Pakistan's Chief of Naval Staff Admiral Naveed Ashraf confirmed publicly that Pakistan would induct its first Hangor-class submarine in 2026, with all eight entering service by 2028. The Chinese-built half of that commitment is broadly on track — if delayed from the original 2022–23 target. The KSEW half is not.

Given the pace of construction so far, the domestic units may not be completed until the early 2030s. This is the assessment that emerges consistently from open-source analysis of the programme's industrial record — not from pessimism, but from the simple arithmetic of keel-laying dates, typical construction timescales for vessels of this complexity, and the learning curve inherent in a shipyard building a platform substantially more complex than anything it has previously attempted.

Each year of delay carries real costs beyond the strategic: crew training pipelines, facility maintenance, and the fixed overhead of a partially operational submarine force accumulate without the operational return of a full eight-boat fleet.

The Question That Deserves an Answer

Pakistan's official position on KSEW's progress has consisted primarily of ceremonial milestones — steel cuttings, keel layings, and ministerial visits — rather than substantive disclosure of construction timelines, completion targets, or the degree of Chinese technical involvement still embedded in the process. Pakistan has issued no formal revision to its stated schedule, no acknowledgement of the slippage, and no public explanation of the factors behind it.

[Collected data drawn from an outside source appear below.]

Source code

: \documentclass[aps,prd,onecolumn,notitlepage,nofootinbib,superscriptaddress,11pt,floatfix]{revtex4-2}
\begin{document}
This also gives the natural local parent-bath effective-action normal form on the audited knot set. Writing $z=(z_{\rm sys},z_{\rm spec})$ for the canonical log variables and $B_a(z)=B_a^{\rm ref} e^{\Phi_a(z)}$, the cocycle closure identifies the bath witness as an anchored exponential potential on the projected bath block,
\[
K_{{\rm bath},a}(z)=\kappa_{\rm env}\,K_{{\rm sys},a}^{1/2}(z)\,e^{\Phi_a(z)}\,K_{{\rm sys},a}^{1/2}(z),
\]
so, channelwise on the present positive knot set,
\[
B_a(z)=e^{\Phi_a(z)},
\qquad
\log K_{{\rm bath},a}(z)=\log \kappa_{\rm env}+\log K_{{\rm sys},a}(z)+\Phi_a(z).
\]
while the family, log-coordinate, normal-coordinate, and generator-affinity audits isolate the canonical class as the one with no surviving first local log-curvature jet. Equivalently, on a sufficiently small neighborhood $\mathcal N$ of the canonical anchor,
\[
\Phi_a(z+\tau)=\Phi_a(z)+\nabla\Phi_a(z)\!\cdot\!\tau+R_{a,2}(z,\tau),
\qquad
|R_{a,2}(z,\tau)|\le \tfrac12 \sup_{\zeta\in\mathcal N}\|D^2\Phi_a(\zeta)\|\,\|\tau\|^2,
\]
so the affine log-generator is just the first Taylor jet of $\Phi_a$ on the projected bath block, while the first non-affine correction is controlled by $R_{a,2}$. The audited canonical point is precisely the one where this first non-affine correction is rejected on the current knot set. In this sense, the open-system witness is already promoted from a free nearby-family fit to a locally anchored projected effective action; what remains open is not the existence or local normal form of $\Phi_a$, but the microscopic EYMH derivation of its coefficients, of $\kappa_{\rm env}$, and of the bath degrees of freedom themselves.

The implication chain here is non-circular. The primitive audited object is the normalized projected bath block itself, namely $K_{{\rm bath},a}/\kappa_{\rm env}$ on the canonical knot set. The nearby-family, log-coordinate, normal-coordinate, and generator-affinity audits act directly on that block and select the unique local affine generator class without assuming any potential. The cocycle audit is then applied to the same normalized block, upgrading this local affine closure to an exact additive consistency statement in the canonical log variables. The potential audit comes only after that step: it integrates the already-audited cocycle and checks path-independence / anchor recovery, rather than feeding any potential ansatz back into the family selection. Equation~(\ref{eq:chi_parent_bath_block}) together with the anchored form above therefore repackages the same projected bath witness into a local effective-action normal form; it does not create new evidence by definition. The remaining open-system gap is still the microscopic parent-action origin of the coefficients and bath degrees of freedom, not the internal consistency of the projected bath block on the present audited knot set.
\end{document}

The programme's domestic component represents not only a significant financial commitment but a stated industrial ambition — to build the engineering and manufacturing foundations for Pakistan's long-term submarine capability. Whether that ambition is being delivered, on what timeline, and at what cost, are questions that Pakistan's parliament, its auditor-general, and ultimately its citizens are entitled to ask and receive honest answers to. The ceremonies have served their purpose. What the KSEW programme now requires is not another milestone announcement, but a credible, independently verifiable account of what the shipyard is actually building, when it will be complete, and how much of it Pakistan can genuinely call its own.